DATASET ENTRIES below:
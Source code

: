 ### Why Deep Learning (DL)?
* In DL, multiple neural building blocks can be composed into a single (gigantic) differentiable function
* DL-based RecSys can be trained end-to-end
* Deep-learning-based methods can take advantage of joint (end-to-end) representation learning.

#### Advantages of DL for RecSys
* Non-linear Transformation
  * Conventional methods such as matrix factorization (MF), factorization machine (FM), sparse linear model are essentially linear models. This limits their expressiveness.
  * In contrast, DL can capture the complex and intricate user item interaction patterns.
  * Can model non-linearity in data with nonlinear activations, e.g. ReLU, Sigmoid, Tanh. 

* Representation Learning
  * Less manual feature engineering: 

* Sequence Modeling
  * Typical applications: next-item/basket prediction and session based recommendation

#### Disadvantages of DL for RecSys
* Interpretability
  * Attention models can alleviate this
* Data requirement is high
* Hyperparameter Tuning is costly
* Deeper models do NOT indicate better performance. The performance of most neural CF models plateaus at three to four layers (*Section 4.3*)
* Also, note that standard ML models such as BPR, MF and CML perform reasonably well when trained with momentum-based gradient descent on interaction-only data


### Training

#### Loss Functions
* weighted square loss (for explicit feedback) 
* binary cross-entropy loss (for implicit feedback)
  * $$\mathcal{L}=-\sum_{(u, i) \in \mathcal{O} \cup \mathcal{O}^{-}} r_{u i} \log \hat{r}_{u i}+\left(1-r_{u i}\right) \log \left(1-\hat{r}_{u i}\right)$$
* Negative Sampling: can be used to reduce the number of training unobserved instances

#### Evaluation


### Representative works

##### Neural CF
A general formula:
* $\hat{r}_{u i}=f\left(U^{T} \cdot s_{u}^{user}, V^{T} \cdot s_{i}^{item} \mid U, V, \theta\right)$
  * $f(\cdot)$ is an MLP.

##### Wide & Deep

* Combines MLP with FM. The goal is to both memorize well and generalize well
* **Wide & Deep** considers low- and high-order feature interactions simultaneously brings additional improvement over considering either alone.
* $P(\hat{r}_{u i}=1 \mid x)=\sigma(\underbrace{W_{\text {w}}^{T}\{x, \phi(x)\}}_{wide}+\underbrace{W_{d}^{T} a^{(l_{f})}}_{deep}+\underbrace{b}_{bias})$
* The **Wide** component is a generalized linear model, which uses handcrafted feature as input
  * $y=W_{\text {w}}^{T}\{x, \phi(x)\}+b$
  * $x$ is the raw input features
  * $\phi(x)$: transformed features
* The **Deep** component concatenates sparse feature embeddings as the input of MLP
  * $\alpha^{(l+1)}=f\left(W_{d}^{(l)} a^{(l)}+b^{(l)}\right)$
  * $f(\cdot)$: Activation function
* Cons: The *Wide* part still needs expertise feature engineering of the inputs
End of DATASET ENTRIES.
EXERCISE BRIEF -> Once you have found every line in the listing that holds the string "features", copy each of them.

ANSWER SECTION ->
  * $x$ is the raw input features
  * $\phi(x)$: transformed features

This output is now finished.